And so it was that on the afternoon of 8th December we put on thermal layer after thermal layer, packed up the car and headed up to San Quirico. Stuart bravely and skillfully took the car all the way up the tiny narrow cobbled streets to the piazza to unload our stock - at one point the car almost got stuck halfway up a particularly steep stretch in a particularly narrow archway with a difficult angled turn and slippery cobbles beneath and with the smell of burning rubber filling the car we thought we might have to roll backwards down the hill again, but with some skillful maneuvering on Stuart's part we made it past the crunch point and up to the piazza - a drive not to be repeated any time soon!

The market was somewhat underwhelming, with only 6 stalls including ours, and as we arrived rain started to fall - not the most auspicious start for our Christmas market career. Nevertheless, we laid everything out (having had a practice run at home the day before) and sat to await customers.

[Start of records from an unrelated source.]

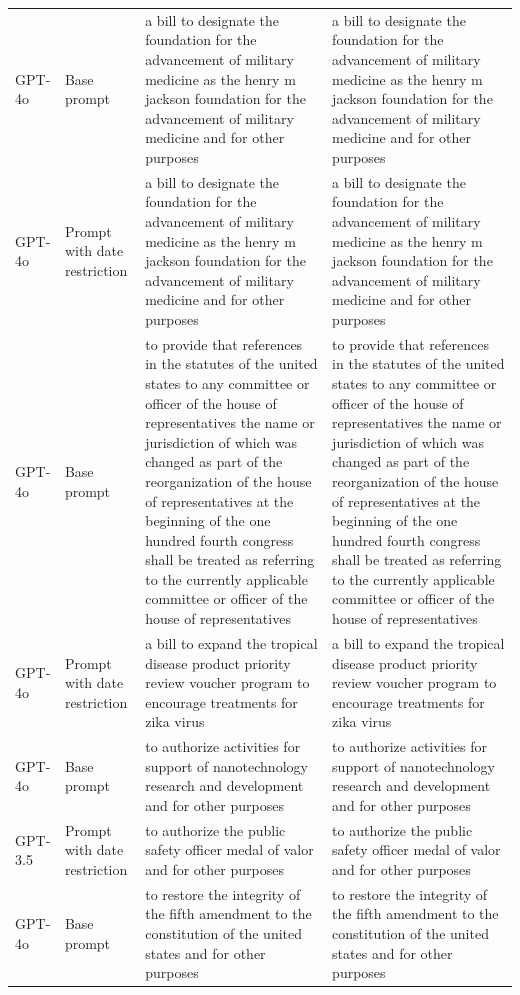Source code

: \begin{longtable}{>{\raggedright\arraybackslash}p{1.4cm}>{\raggedright\arraybackslash}p{1.4cm}>{\raggedright\arraybackslash}p{5.5cm}>{\raggedright\arraybackslash}p{5.5cm}}
GPT-4o & Base prompt & a bill to designate the foundation for the advancement of military medicine as the henry m jackson foundation for the advancement of military medicine and for other purposes & a bill to designate the foundation for the advancement of military medicine as the henry m jackson foundation for the advancement of military medicine and for other purposes\\
GPT-4o & Prompt with date restriction & a bill to designate the foundation for the advancement of military medicine as the henry m jackson foundation for the advancement of military medicine and for other purposes & a bill to designate the foundation for the advancement of military medicine as the henry m jackson foundation for the advancement of military medicine and for other purposes\\
GPT-4o & Base prompt & to provide that references in the statutes of the united states to any committee or officer of the house of representatives the name or jurisdiction of which was changed as part of the reorganization of the house of representatives at the beginning of the one hundred fourth congress shall be treated as referring to the currently applicable committee or officer of the house of representatives & to provide that references in the statutes of the united states to any committee or officer of the house of representatives the name or jurisdiction of which was changed as part of the reorganization of the house of representatives at the beginning of the one hundred fourth congress shall be treated as referring to the currently applicable committee or officer of the house of representatives\\
GPT-4o & Prompt with date restriction & a bill to expand the tropical disease product priority review voucher program to encourage treatments for zika virus & a bill to expand the tropical disease product priority review voucher program to encourage treatments for zika virus\\
GPT-4o & Base prompt & to authorize activities for support of nanotechnology research and development and for other purposes & to authorize activities for support of nanotechnology research and development and for other purposes\\
GPT-3.5 & Prompt with date restriction & to authorize the public safety officer medal of valor and for other purposes & to authorize the public safety officer medal of valor and for other purposes\\
GPT-4o & Base prompt & to restore the integrity of the fifth amendment to the constitution of the united states and for other purposes & to restore the integrity of the fifth amendment to the constitution of the united states and for other purposes\\

\end{longtable}
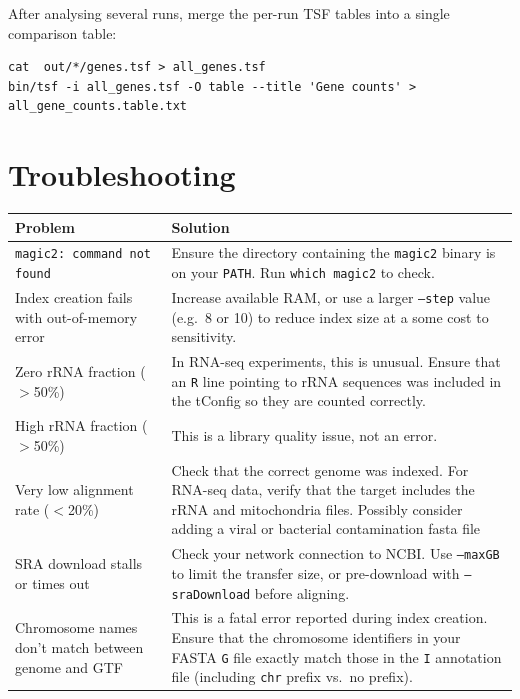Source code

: \documentclass[11pt]{article}
\newcommand{\code}[1]{\texttt{#1}}
\begin{document}
After analysing several runs, merge the per-run TSF tables into a
single comparison table:
\begin{lstlisting}
cat  out/*/genes.tsf > all_genes.tsf
bin/tsf -i all_genes.tsf -O table --title 'Gene counts' > all_gene_counts.table.txt
\end{lstlisting}

\section{Troubleshooting}

\begin{center}
\begin{longtable}{p{5.5cm} p{9cm}}
\toprule
\textbf{Problem} & \textbf{Solution} \\
\midrule
\endhead

\code{magic2: command not found}
  & Ensure the directory containing the \code{magic2} binary is on your
    \code{PATH}.  Run \code{which magic2} to check. \\[4pt]

Index creation fails with out-of-memory error
  & Increase available RAM, or use a larger \code{--step} value (e.g.\
    8 or 10) to reduce index size at a some cost to sensitivity. \\[4pt]

Zero rRNA fraction ($>$50\%)
  & In RNA-seq experiments, this is unusual.  Ensure that an
    \code{R} line pointing to rRNA sequences was included in the
    tConfig so they are counted correctly. \\[4pt]

High rRNA fraction ($>$50\%)
  & This is a library quality issue, not an error. \\[4pt]

Very low alignment rate ($<$20\%)
  & Check that the correct genome was indexed.  For RNA-seq data,
    verify that the target includes the rRNA and mitochondria files.
    Possibly consider adding a viral or bacterial contamination fasta file \\[4pt]

SRA download stalls or times out
  & Check your network connection to NCBI.  Use \code{--maxGB} to
    limit the transfer size, or pre-download with \code{--sraDownload}
    before aligning. \\[4pt]

Chromosome names don't match between genome and GTF
  & This is a fatal error reported during index creation.
    Ensure that the chromosome identifiers in your FASTA \code{G} file
    exactly match those in the \code{I} annotation file (including
    \code{chr} prefix vs.\ no prefix). \\[4pt]


\end{longtable}
\end{center}
\end{document}
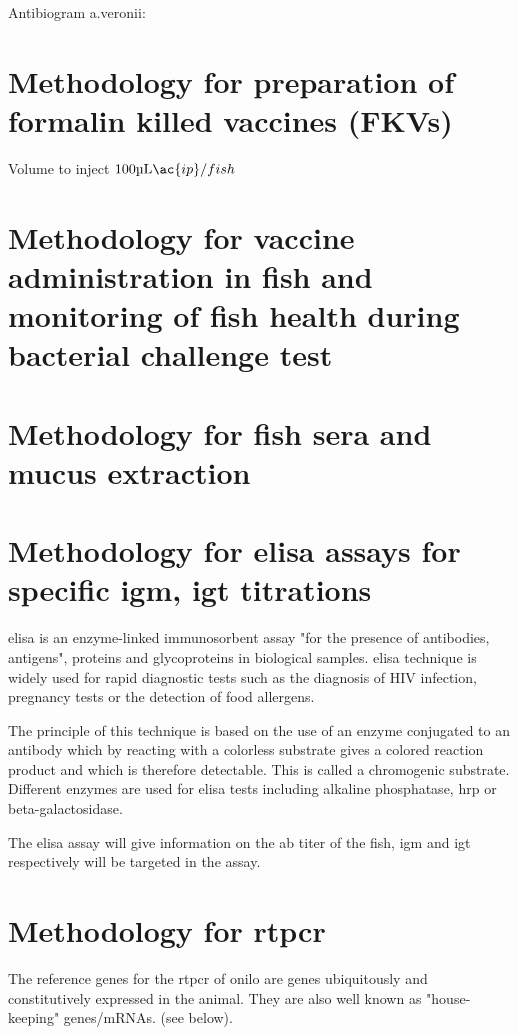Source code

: Antibiogram \ac{a.veronii}: 


\section{Methodology for preparation of formalin killed vaccines (FKVs)}

Volume to inject  ${100\si{\micro\liter}\ac{ip} / fish}$

\section{Methodology for vaccine administration in fish and monitoring of fish health during bacterial challenge test}

\section{Methodology for fish sera and mucus extraction}

\section{Methodology for \ac{elisa} assays for specific \ac{igm}, \ac{igt} titrations}

\ac{elisa} is an enzyme-linked immunosorbent assay "for the presence of antibodies, antigens", proteins and glycoproteins in biological samples. \ac{elisa} technique is widely used for rapid diagnostic tests such as the diagnosis of HIV infection, pregnancy tests or the detection of food allergens.

The principle of this technique is based on the use of an enzyme conjugated to an antibody which by reacting with a colorless substrate gives a colored reaction product and which is therefore detectable. This is called a chromogenic substrate. Different enzymes are used for \ac{elisa} tests including alkaline phosphatase, \ac{hrp} or beta-galactosidase.

The \ac{elisa} assay will give information on the \ac{ab} titer of the fish, \ac{igm} and \ac{igt} respectively will be targeted in the assay.

\section{Methodology for \ac{rtpcr}}

The reference genes for the \ac{rtpcr} of \ac{onilo} are genes ubiquitously and constitutively expressed in the animal. They are also well known as "house-keeping" genes/mRNAs. (see below).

The flow of customers was almost as underwhelming as the size of the market itself and when our friends David, Sarah, Paul and Kathy turned up they almost doubled the number of punters.

In the end, we sold 3 cork mice, 3 cork reindeer and 4 cork dogs. After the €10 we had paid for the stall, we made about €15. Not quite the runaway success we had hoped for!








Somewhat disheartened, it was at least a relief to be able to call an end to daily cork crafting activities (as enjoyable a pastime as it can be, it had become slightly more of a chore) and to pack away all the materials from the dining room table - making our home look a little less like Santa's workshop.

We had a second half-hearted stab at doing a Christmas stall later in the month, this time at the circolo in Pietrabuona. It turned out that the "Christmas market" was just us, but we managed to sell a wooden mushroom, two cork dogs and a cork reindeer - just about making more than we had spent on buying drinks to help pass the afternoon.

Facing the hoards of customers.

A bit of Christmas cheer.
Although somewhat disappointed by the lack of interest in our crafts, we are not wholly defeated and have packed everything away to be stored until (possibly) making another attempt at cracking the Christmas market next year.

Besides which, we found an alternative use for the pallet Christmas trees - maybe we were just marketing them in the wrong way:

A Christmas tree? Or a perfectly sized tablet pc/ipad holder. 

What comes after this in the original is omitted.